Sat Mar 14, 2015 at 5:09 pm
ICE performed music of Mario Davidovsky Saturday night at Miller Theatre.

ICE performed music of Mario Davidovsky Friday night at the Americas Society.

The concert by the International Contemporary Ensemble (ICE) at the Americas Society could not be timed exactly for Mario Davidovksy’s 81st birthday, which fell on March 4. Yet Friday night’s event was a celebration of the composer’s work nonetheless, exclusively featuring the composer’s work. And as a gift to the standing room crown, there was a world premiere.

Davidovksy’s style recalls the title of Kandinsky’s treatise Point and Line to Plane. Not that his music sounds how Kandinsky’s paintings look, but that he emphasizes the horizontal and vertical arrangement of notes through time.

As redundant and tautological as that may seem, it is an important description and distinction. Davidovsky’s roots are in the second generation of atonal composers, like Milton Babbitt—with whom Davidovsky studied—with concerns different than trying to preserve functional harmony. His music carves up space and time with systematized logic.

Yet there’s nothing dry or cold about it—nor is the music strictly atonal, and one hears the classical and romantic soil in which his music grows. Davidovsky has a lyrical sense and an ear for the right moment. He also works with electronic music, and that genre, which is about time and timbre, has enhanced his music.

His most well-known work is probably his Synchronisms, a series of pieces for acoustic instruments played along with electronic audio, and Friday night violinist David Bowlin played one of these, Synchronisms No. 9. This is a great, cadenza-like work, that sets a violin part that is full of romantic gestures and flourishes against electronic accompaniment that alternates between working with and against the instrument.

The balance between acoustic and electric sounds was ideal. The first moment when the two mediums meet was so perfectly in tune that it took a moment to realize that Bowlin was not playing a double-stop. The consonant meetings between violin and audio were exquisite, and after each the audio track chases the violin, tries to knock it off course. Bowlin’s playing was extraordinarily precise and quite beautiful.

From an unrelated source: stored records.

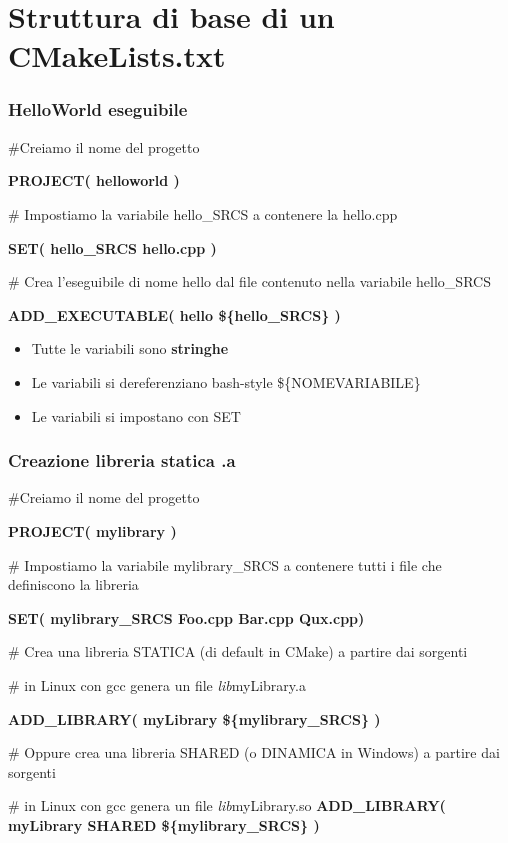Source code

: \documentclass[12pt] {beamer}
\begin{document}

\section{Struttura di base di un CMakeLists.txt}

\begin{frame}
	\frametitle{HelloWorld eseguibile}
\begin{small}
\#Creiamo il nome del progetto

\textbf{PROJECT( helloworld )}

\# Impostiamo la variabile hello\_SRCS a contenere la hello.cpp

\textbf{SET( hello\_SRCS hello.cpp )}

\# Crea l'eseguibile di nome hello dal file contenuto nella variabile hello\_SRCS

\textbf{ADD\_EXECUTABLE( hello \$\{hello\_SRCS\} )}

\begin{itemize}
	\item Tutte le variabili sono \textbf{stringhe}
	\item Le variabili si dereferenziano bash-style \$\{NOMEVARIABILE\}
	\item Le variabili si impostano con SET
\end{itemize}
\end{small}
\end{frame}


\begin{frame}
	\frametitle{Creazione libreria statica .a}
\begin{small}
\#Creiamo il nome del progetto

\textbf{PROJECT( mylibrary )}

\# Impostiamo la variabile mylibrary\_SRCS a contenere tutti i file che definiscono la libreria

\textbf{SET( mylibrary\_SRCS Foo.cpp Bar.cpp Qux.cpp)}

\# Crea una libreria STATICA (di default in CMake) a partire dai sorgenti

\# in Linux con gcc genera un file \emph{lib}myLibrary.a

\textbf{ADD\_LIBRARY( myLibrary \$\{mylibrary\_SRCS\} )}

\# Oppure crea una libreria SHARED (o DINAMICA in Windows) a partire dai sorgenti

\# in Linux con gcc genera un file \emph{lib}myLibrary.so
\textbf{ADD\_LIBRARY( myLibrary SHARED \$\{mylibrary\_SRCS\} )}
\end{small}
\end{frame}
\end{document}
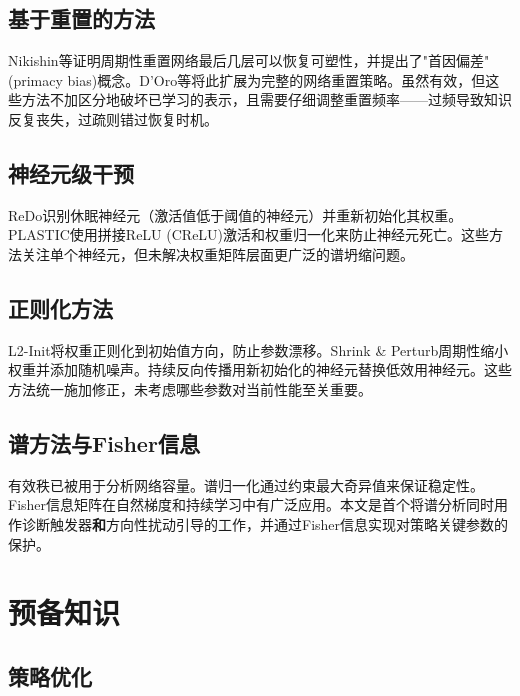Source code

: \documentclass[twocolumn]{article}
\begin{document}
\subsection{基于重置的方法}

Nikishin等\cite{nikishin2022primacy}证明周期性重置网络最后几层可以恢复可塑性，并提出了"首因偏差"(primacy bias)概念。D'Oro等\cite{doro2023sampleefficient}将此扩展为完整的网络重置策略。虽然有效，但这些方法不加区分地破坏已学习的表示，且需要仔细调整重置频率——过频导致知识反复丧失，过疏则错过恢复时机。

\subsection{神经元级干预}

ReDo\cite{sokar2023dormant}识别休眠神经元（激活值低于阈值的神经元）并重新初始化其权重。PLASTIC\cite{lyle2024disentangling}使用拼接ReLU (CReLU)激活和权重归一化来防止神经元死亡。这些方法关注单个神经元，但未解决权重矩阵层面更广泛的谱坍缩问题。

\subsection{正则化方法}

L2-Init\cite{kumar2023maintaining}将权重正则化到初始值方向，防止参数漂移。Shrink \& Perturb\cite{ash2020warm}周期性缩小权重并添加随机噪声。持续反向传播\cite{dohare2024loss}用新初始化的神经元替换低效用神经元。这些方法统一施加修正，未考虑哪些参数对当前性能至关重要。

\subsection{谱方法与Fisher信息}

有效秩\cite{roy2007effective}已被用于分析网络容量\cite{yang2023spectral}。谱归一化\cite{miyato2018spectral}通过约束最大奇异值来保证稳定性。Fisher信息矩阵在自然梯度\cite{kakade2001natural,schulman2015trust}和持续学习\cite{kirkpatrick2017overcoming}中有广泛应用。本文是首个将谱分析同时用作诊断触发器\textbf{和}方向性扰动引导的工作，并通过Fisher信息实现对策略关键参数的保护。


\section{预备知识}
\label{sec:prelim}

\subsection{策略优化}
\end{document}
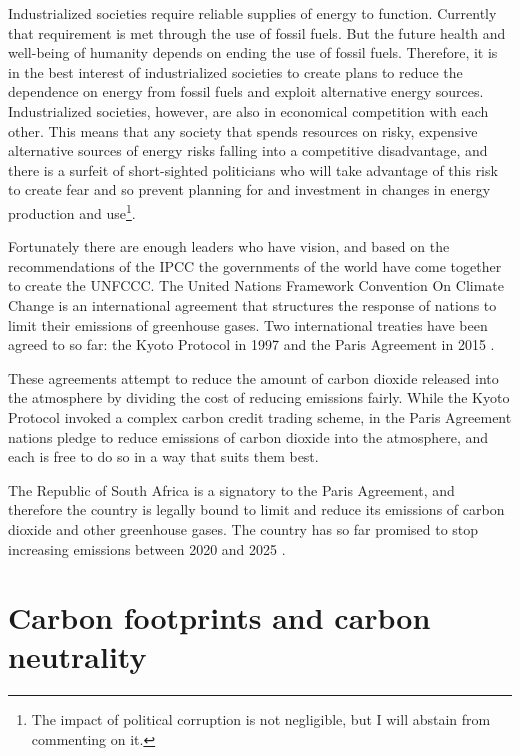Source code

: Industrialized societies require reliable supplies of energy to function.
Currently that requirement is met through the use of fossil fuels. But the
future health and well-being of humanity depends on ending the use of fossil
fuels. Therefore, it is in the best interest of industrialized societies to
create plans to reduce the dependence on energy from fossil fuels and exploit
alternative energy sources. Industrialized societies, however, are also in
economical competition with each other. This means that any society that spends
resources on risky, expensive alternative sources of energy risks falling into a
competitive disadvantage, and there is a surfeit of short-sighted politicians
who will take advantage of this risk to create fear and so prevent planning for
and investment in changes in energy production and use\footnote{The impact of
political corruption is not negligible, but I will abstain from commenting on
it.}.

Fortunately there are enough leaders who have vision, and based on the
recommendations of the IPCC the governments of the world have come together to
create the UNFCCC. The United Nations Framework Convention On Climate Change is
an international agreement that structures the response of nations to limit
their emissions of greenhouse gases. Two international treaties have been agreed
to so far: the Kyoto Protocol in 1997 \autocite{Kyoto1997} and the Paris
Agreement in 2015 \autocite{Paris2015}.

These agreements attempt to reduce the amount of carbon dioxide released into
the atmosphere by dividing the cost of reducing emissions fairly. While the
Kyoto Protocol invoked a complex carbon credit trading scheme, in the Paris
Agreement nations pledge to reduce emissions of carbon dioxide into the
atmosphere, and each is free to do so in a way that suits them best.

The Republic of South Africa is a signatory to the Paris Agreement, and
therefore the country is legally bound to limit and reduce its emissions of
carbon dioxide and other greenhouse gases. The country has so far promised to
stop increasing emissions between 2020 and 2025 \autocite{INDC2016}.


\section{Carbon footprints and carbon neutrality}

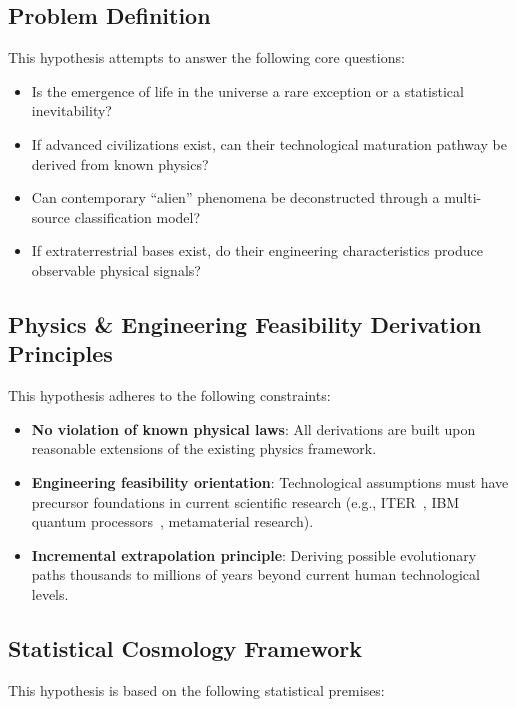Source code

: \documentclass[aps,prd,twocolumn,superscriptaddress,nofootinbib]{revtex4-2}
\begin{document}
\subsection{Problem Definition}\label{sec:problem-definition}

This hypothesis attempts to answer the following core questions:

\begin{itemize}
  \item Is the emergence of life in the universe a rare exception or a statistical inevitability?
  \item If advanced civilizations exist, can their technological maturation pathway be derived from known physics?
  \item Can contemporary ``alien'' phenomena be deconstructed through a multi-source classification model?
  \item If extraterrestrial bases exist, do their engineering characteristics produce observable physical signals?
\end{itemize}

\subsection{Physics \& Engineering Feasibility Derivation Principles}\label{sec:derivation-principles}

This hypothesis adheres to the following constraints:

\begin{itemize}
  \item \textbf{No violation of known physical laws}: All derivations are built upon reasonable extensions of the existing physics framework.
  \item \textbf{Engineering feasibility orientation}: Technological assumptions must have precursor foundations in current scientific research (e.g., ITER~\cite{ITER}, IBM quantum processors~\cite{IBM_Quantum}, metamaterial research).
  \item \textbf{Incremental extrapolation principle}: Deriving possible evolutionary paths thousands to millions of years beyond current human technological levels.
\end{itemize}

\subsection{Statistical Cosmology Framework}\label{sec:stat-cosmo}

This hypothesis is based on the following statistical premises:
\end{document}
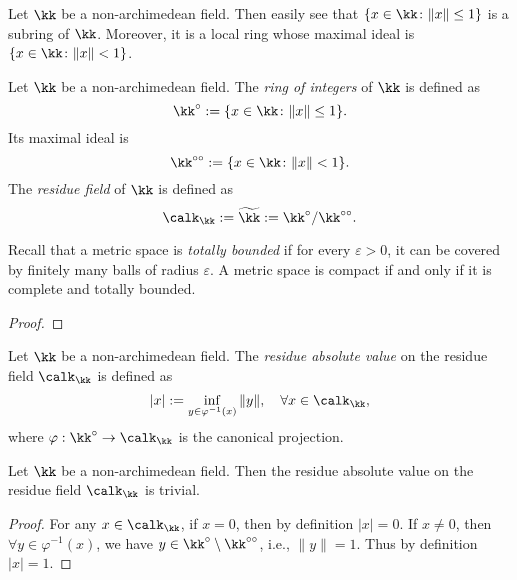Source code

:     Let \(\kk\) be a non-archimedean field.
    Then easily see that \(\{x \in \kk\colon \|x\|\leq 1\}\) is a subring of \(\kk\).
    Moreover, it is a local ring whose maximal ideal is \(\{x \in \kk\colon \|x\| < 1\}\).

    \begin{definition}\label{def:non-archimedean_field_ring_of_integers_maximal_ideal_and_residue_field}
        Let \(\kk\) be a non-archimedean field.
        The \emph{ring of integers} of \(\kk\) is defined as
        \[ \kk^\circ := \{x \in \kk\colon \|x\|\leq 1\}. \]
        Its maximal ideal is
        \[ \kk^{\circ\circ} := \{x \in \kk\colon \|x\| < 1\}. \]
        The \emph{residue field} of \(\kk\) is defined as
        \[ \calk_\kk := \widetilde{\kk} := \kk^\circ / \kk^{\circ\circ}. \]
    \end{definition}


    \begin{lemma}\label{prop:totally_bounded_and_complete_and_compact}
        Recall that a metric space is \emph{totally bounded} if for every \(\varepsilon > 0\), it can be covered by finitely many balls of radius \(\varepsilon\).
        A metric space is compact if and only if it is complete and totally bounded.
    \end{lemma}
    \begin{proof}
    \end{proof}

    \begin{definition}\label{def:residue_absolute_value_on_residue_fields}
        Let \(\kk\) be a non-archimedean field.
        The \emph{residue absolute value} on the residue field \(\calk_\kk\) is defined as
        \[ |x| := \inf_{y \in \varphi^{-1}(x)} \|y\|, \quad \forall x \in \calk_\kk, \]
        where \(\varphi: \kk^\circ \to \calk_\kk\) is the canonical projection.
    \end{definition}

    \begin{proposition}\label{prop:residue_absolute_value_on_residue_fields_is_trivial}
        Let \(\kk\) be a non-archimedean field.
        Then the residue absolute value on the residue field \(\calk_\kk\) is trivial.
    \end{proposition}
    \begin{proof}
        For any \(x \in \calk_\kk\), if \(x = 0\), then by definition \(|x| = 0\).
        If \(x \neq 0\), then \(\forall y \in \varphi^{-1}(x)\), we have \(y \in \kk^\circ \setminus \kk^{\circ\circ}\), i.e., \(\|y\| = 1\).
        Thus by definition \(|x| = 1\).
    \end{proof}

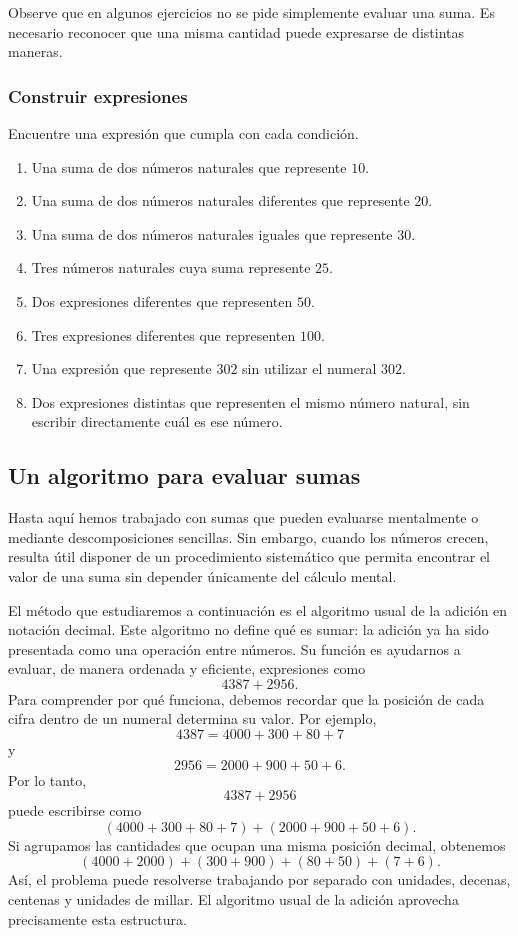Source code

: Observe que en algunos ejercicios no se pide simplemente evaluar una suma. Es necesario reconocer que una misma cantidad puede expresarse de distintas maneras.

\subsubsection*{Construir expresiones}

Encuentre una expresión que cumpla con cada condición.

\begin{enumerate}
\item Una suma de dos números naturales que represente \(10\).

\item Una suma de dos números naturales diferentes que represente \(20\).

\item Una suma de dos números naturales iguales que represente \(30\).

\item Tres números naturales cuya suma represente \(25\).

\item Dos expresiones diferentes que representen \(50\).

\item Tres expresiones diferentes que representen \(100\).

\item Una expresión que represente \(302\) sin utilizar el numeral \(302\).

\item Dos expresiones distintas que representen el mismo número natural, sin escribir directamente cuál es ese número.
\end{enumerate}

\subsection{Un algoritmo para evaluar sumas}

Hasta aquí hemos trabajado con sumas que pueden evaluarse mentalmente o mediante descomposiciones sencillas. Sin embargo, cuando los números crecen, resulta útil disponer de un procedimiento sistemático que permita encontrar el valor de una suma sin depender únicamente del cálculo mental.

El método que estudiaremos a continuación es el algoritmo usual de la adición en notación decimal. Este algoritmo no define qué es sumar: la adición ya ha sido presentada como una operación entre números. Su función es ayudarnos a evaluar, de manera ordenada y eficiente, expresiones como
\[
4387+2956.
\]
Para comprender por qué funciona, debemos recordar que la posición de cada cifra dentro de un numeral determina su valor. Por ejemplo,
\[
4387=4000+300+80+7
\]
y
\[
2956=2000+900+50+6.
\]
Por lo tanto,
\[
4387+2956
\]
puede escribirse como
\[
(4000+300+80+7)+(2000+900+50+6).
\]
Si agrupamos las cantidades que ocupan una misma posición decimal, obtenemos
\[
(4000+2000)+(300+900)+(80+50)+(7+6).
\]
Así, el problema puede resolverse trabajando por separado con unidades, decenas, centenas y unidades de millar. El algoritmo usual de la adición aprovecha precisamente esta estructura.

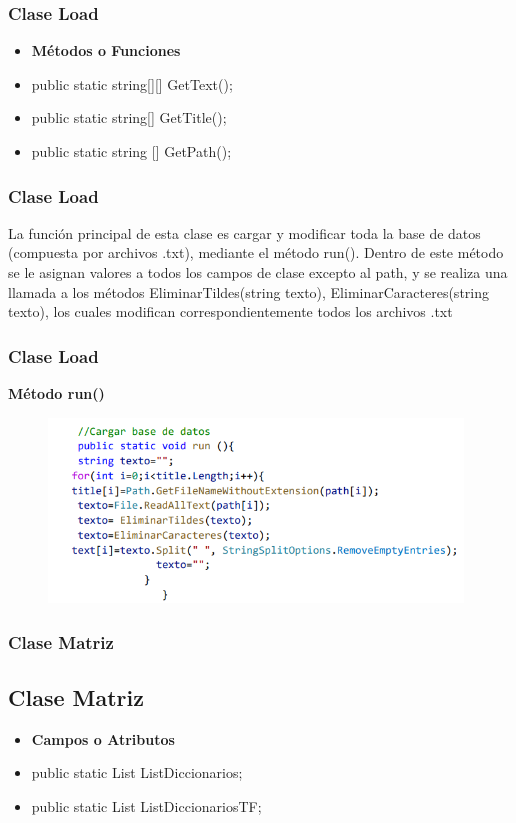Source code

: \documentclass[17pt]{beamer}
\begin{document}
 \begin{frame}
    \frametitle{Clase Load}
    \begin{itemize}
        \item[] \textbf{Métodos o Funciones}
    \item public static string[][] GetText();
    \item public static string[] GetTitle();
    \item public static string [] GetPath();
    \end{itemize}
 \end{frame}
 \begin{frame}
    \frametitle{Clase Load}
    \begin{footnotesize}
        \fontsize{12}{10}
        La función principal de esta clase es cargar y modificar toda la base de
        datos (compuesta por archivos .txt), mediante el método run().
        \linebreak
        Dentro de este método se le asignan valores a todos los campos de clase excepto al
        path, y se realiza una llamada a los métodos EliminarTildes(string texto),
        EliminarCaracteres(string texto), los cuales modifican correspondientemente
        todos los archivos .txt  
    \end{footnotesize}
  \end{frame}
  \begin{frame}
    \frametitle{Clase Load}
    \textbf{Método run()}
    \begin{figure}[h]
    \includegraphics[width=11cm]{Code 1.png}
    \end{figure}
   \end{frame}
   \begin{frame}
    \frametitle{Clase Matriz}
    \subsection*{Clase Matriz}
    \begin{itemize}
        \item[] \textbf{Campos o Atributos}
        \item public static List ListDiccionarios;
        \item public static List ListDiccionariosTF;
        \end{itemize}
   \end{frame}
\end{document}
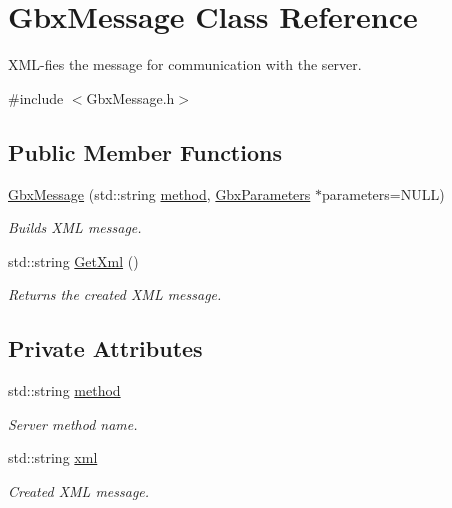 \hypertarget{classGbxMessage}{\section{Gbx\-Message Class Reference}
\label{classGbxMessage}
}


X\-M\-L-\/fies the message for communication with the server.  




{\ttfamily \#include $<$Gbx\-Message.\-h$>$}

\subsection*{Public Member Functions}
\begin{DoxyCompactItemize}
\item 
\hyperlink{classGbxMessage_ad4a5e5f75787e12229cf03aabc4ad930}{Gbx\-Message} (std\-::string \hyperlink{classGbxMessage_a10b6118916999db98f28e3f495eef6b4}{method}, \hyperlink{classGbxParameters}{Gbx\-Parameters} $\ast$parameters=N\-U\-L\-L)
\begin{DoxyCompactList}\small\item\em Builds X\-M\-L message. \end{DoxyCompactList}\item 
std\-::string \hyperlink{classGbxMessage_ac81e16efce7da483a696d6653e18c9d8}{Get\-Xml} ()
\begin{DoxyCompactList}\small\item\em Returns the created X\-M\-L message. \end{DoxyCompactList}\end{DoxyCompactItemize}
\subsection*{Private Attributes}
\begin{DoxyCompactItemize}
\item 
std\-::string \hyperlink{classGbxMessage_a10b6118916999db98f28e3f495eef6b4}{method}
\begin{DoxyCompactList}\small\item\em Server method name. \end{DoxyCompactList}\item 
std\-::string \hyperlink{classGbxMessage_a6ea9adbeb3f1c104fa08fce0b1a4090d}{xml}
\begin{DoxyCompactList}\small\item\em Created X\-M\-L message. \end{DoxyCompactList}\end{DoxyCompactItemize}


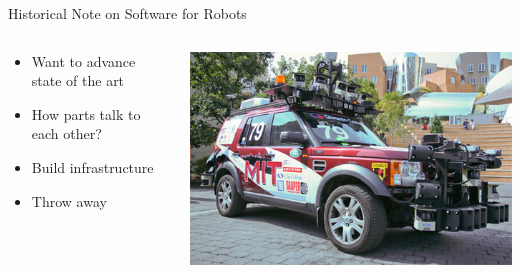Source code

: \documentclass[aspectratio=43]{beamer}
\begin{document}
\begin{frame}{Historical Note on Software for Robots}
\begin{columns}
	\begin{column}{0.55\textwidth}
		\begin{itemize}
			\item Want to advance state of the art
                        \item How parts talk to each other?
                        \item Build infrastructure
			\item Throw away 
		\end{itemize} 
        \end{column} 
        \begin{column}{0.45\textwidth} 
          \centering 
          \includegraphics[width=\textwidth]{fig/urbanchallenge1.jpg} 
        \end{column}
\end{columns}

\end{frame}
\end{document}
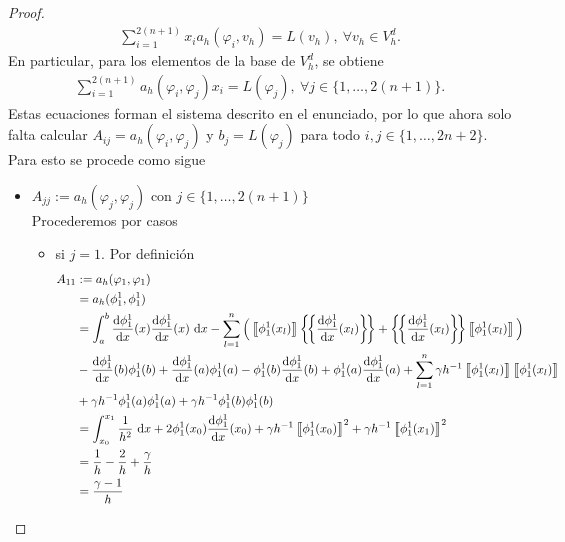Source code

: \documentclass[10pt,a4paper]{report}
\newcommand{\dx}{\textup{d}x}
\providecommand{\Dx}[1]{\frac{\textup{d} #1}{\textup{d}x}}
\providecommand{\salto}[1]{\left\llbracket#1\right\rrbracket}
\providecommand{\prom}[1]{\left \{\!\left \{#1\right \}\!\right \}}
\begin{document}
\begin{proof}
        \begin{align*}
        	\sum_{i=1}^{2(n+1)}x_{i}a_{h}\left( \varphi_{i},v_{h}\right) = L(v_{h}),\ \forall v_{h}\in V^{d}_{h}.
        \end{align*} 
        En particular, para los elementos de la base de $V^{d}_{h}$, se obtiene
        \begin{align*}
        	\sum_{i=1}^{2(n+1)}a_{h}\left( \varphi_{i},\varphi_{j}\right)x_{i} = L(\varphi_{j}), \ \forall j\in\{1,\dots,2(n+1)\}.
        \end{align*}
        Estas ecuaciones forman el sistema descrito en el enunciado, por lo que ahora solo falta calcular $A_{ij} = a_{h}\left( \varphi_{i},\varphi_{j}\right)$ y $b_{j} = L(\varphi_{j})$ para todo $i,j\in\{1,\dots,2n+2\}$. Para esto se procede como sigue
        \begin{itemize}
        	\item $A_{jj} := a_{h}\left( \varphi_{j},\varphi_{j}\right)$ con $j\in\{1,\dots,2(n+1)\}$\\
        	Procederemos por casos
        	\begin{itemize}
        		\item si $j = 1$. Por definición
        		\begin{align*}
        			A_{11} &:= a_{h}(\varphi_{1},\varphi_{1})\\ &= a_{h}(\phi^{1}_{1},\phi^{1}_{1})\\ 
        			&= \int_{a}^{b} \Dx{\phi^{1}_{1}}(x)\Dx{\phi^{1}_{1}}(x)\ \dx - \sum_{l=1}^{n}\Big(\salto{\phi^{1}_{1}(x_{l})}\prom{\Dx{\phi^{1}_{1}}(x_{l})} + \prom{\Dx{\phi^{1}_{1}}(x_{l})}\salto{\phi^{1}_{1}(x_{l})}\Big)\\
        			&-\Dx{\phi^{1}_{1}}(b)\phi^{1}_{1}(b) + \Dx{\phi^{1}_{1}}(a)\phi^{1}_{1}(a) - \phi^{1}_{1}(b)\Dx{\phi^{1}_{1}}(b) + \phi^{1}_{1}(a)\Dx{\phi^{1}_{1}}(a) + \sum_{l=1}^{n}\gamma h^{-1}\salto{\phi^{1}_{1}(x_{l})}\salto{\phi^{1}_{1}(x_{l})}\\
        			&+ \gamma h^{-1}\phi^{1}_{1}(a)\phi^{1}_{1}(a) + \gamma h^{-1}\phi^{1}_{1}(b)\phi^{1}_{1}(b)\\
        			&= \int_{x_{0}}^{x_{1}}\frac{1}{h^{2}}\ \dx + 2\phi^{1}_{1}(x_{0})\Dx{\phi^{1}_{1}}(x_{0}) + \gamma h^{-1}\salto{\phi^{1}_{1}(x_{0})}^{2} + \gamma h^{-1}\salto{\phi^{1}_{1}(x_{1})}^{2}\\
        			&= \frac{1}{h} -\frac{2}{h} + \frac{\gamma}{h}\\
        			&= \frac{\gamma -1}{h}
        		\end{align*}

\end{itemize}
\end{itemize}
\end{proof}
\end{document}
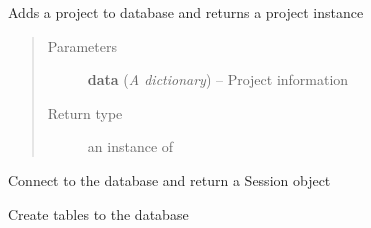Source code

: \documentclass[letterpaper,10pt,english]{sphinxmanual}
\begin{document}

\begin{fulllineitems}
\label{controller:controller.AddProject}
Adds a project to database and returns a  project instance
\begin{quote}\begin{description}
\item[{Parameters}] \leavevmode
\textbf{data} (\emph{A dictionary}) -- Project information

\item[{Return type}] \leavevmode
an instance of {\hyperref[models:models.Project]{}}

\end{description}\end{quote}

\end{fulllineitems}


\begin{fulllineitems}
\label{controller:controller.ConnectToDatabase}
Connect to the database and return a Session object

\end{fulllineitems}


\begin{fulllineitems}
\label{controller:controller.CreateAll}
Create tables to the database

\end{fulllineitems}

\end{document}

All the playing was wonderful, putting a premium on clarity and exactitude, with the intensity coming through focus rather than volume or attack. The ICE musicians were attuned to how Davidovsky uses spaces to allow even the most obdurate music to communicate. His work came off a little like an extended Miles Davis solo, each musical statement set off by enough space so that the each listener could find their own way in.

There is also so much appreciation for the enduring pleasures of the classical tradition in this music. His Romancero that opened the program eschews post-Pierrot Lunaire clichés for an articulate, highly musical and expressive setting of four anonymous, Romantic, Spanish poems. The text and music combines earthiness and abstraction, richly conveyed by soprano Tony Arnold’s shining, objective tone, and the sublime obliggatos played by violinist Erik Carlson and flutist Alice Teyssier.

The earliest work on the program was Chacona, a piano trio from 1971. The title indicates the form, but rather than working its way through harmonic and melodic variations, the music explores changes in pace and duration. Violinist Mirando Cuckson, cellist Michael Nicolas, and pianist Cory Smythe played the piece with exhilaratingly exact intonation, and an emphasis on quiet dynamics that brought out intriguing shades of Morton Feldman, especially expressed through Smythe’s carefully placed scalar gestures.

The Americas Society, ICE, a grant from Chamber Music America, and the encouragement of Americas Society music program director Sebastian Zubieta, brought the new piece, Divertimento for 8 — Ambiguous Symmetries, to fruition. Amazingly, this is Davidovsky’s first work after a five-year hiatus from composing—no dust or rust on him. It is also a superb work, written with complete command of craft and form.

The Divertimento alternates two complementary ideas; subdued and beautiful minor key passages and agitated, atonal ones. Scored for a medium-size ensemble of strings, winds and percussion, and conducted by David Fulmer—one of the best new music leaders around—it is Davidovsky at this finest. One can discern how it constructs its own form as time and notes accumulate, which is a fluid and utterly engrossing experience. Identifiable ideas fall into place like building blocks; the dialogue between the two fundamental ideas creates a dramatic logic; a recurring ten note motif gives direction; a short, strong and utterly romantic climax satisfies. The piece ends with a quiet tune in the bass, leaving one almost desperate to hear it again.


One Response to “ICE celebrates Davidovsky’s birthday with past masterworks and a world premiere”

  1. Posted Mar 18, 2015 at 8:05 pm by Jill Witten

    So sorry I missed the concert!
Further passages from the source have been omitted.